WORK REQUIRED >> Please repeat the data exactly. Any picture in it stays out.

--- START ---

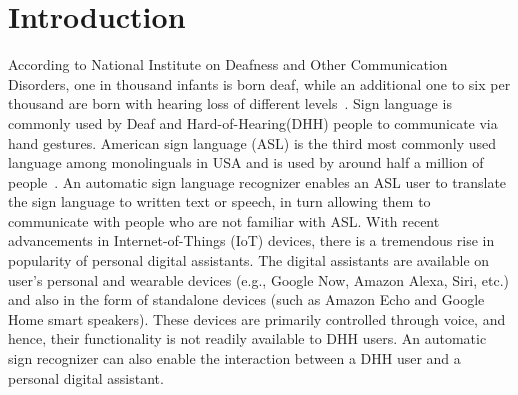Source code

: \documentclass[10pt,twocolumn,letterpaper]{article}
\begin{document}
\section{Introduction}

According to National Institute on Deafness and Other Communication Disorders, one in thousand infants is born deaf, while an additional one to six per thousand are born with hearing loss of different levels~\cite{3072291}. Sign language is commonly used by Deaf and Hard-of-Hearing(DHH) people to communicate via hand gestures. American sign language (ASL) is the third most commonly used language among monolinguals in USA and is used by around half a million of people~\cite{sign_lang_study}. An automatic sign language recognizer enables an ASL user to translate the sign language to written text or speech, in turn allowing them to communicate with people who are not familiar with ASL. With recent advancements in Internet-of-Things (IoT) devices, there is a tremendous rise in popularity of personal digital assistants. The digital assistants are available on user's personal and wearable devices (e.g., Google Now, Amazon Alexa, Siri, etc.) and also in the form of standalone devices (such as Amazon Echo and Google Home smart speakers). These devices are primarily controlled through voice, and hence, their functionality is not readily available to DHH users. An automatic sign recognizer can also enable the interaction between a DHH user and a personal digital assistant. 

\end{document}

--- END ---

RESPONSE TO THIS EXERCISE >>
Source code

: \documentclass[10pt,twocolumn,letterpaper]{article}
\begin{document}
\section{Introduction}

According to National Institute on Deafness and Other Communication Disorders, one in thousand infants is born deaf, while an additional one to six per thousand are born with hearing loss of different levels~\cite{3072291}. Sign language is commonly used by Deaf and Hard-of-Hearing(DHH) people to communicate via hand gestures. American sign language (ASL) is the third most commonly used language among monolinguals in USA and is used by around half a million of people~\cite{sign_lang_study}. An automatic sign language recognizer enables an ASL user to translate the sign language to written text or speech, in turn allowing them to communicate with people who are not familiar with ASL. With recent advancements in Internet-of-Things (IoT) devices, there is a tremendous rise in popularity of personal digital assistants. The digital assistants are available on user's personal and wearable devices (e.g., Google Now, Amazon Alexa, Siri, etc.) and also in the form of standalone devices (such as Amazon Echo and Google Home smart speakers). These devices are primarily controlled through voice, and hence, their functionality is not readily available to DHH users. An automatic sign recognizer can also enable the interaction between a DHH user and a personal digital assistant. 

\end{document}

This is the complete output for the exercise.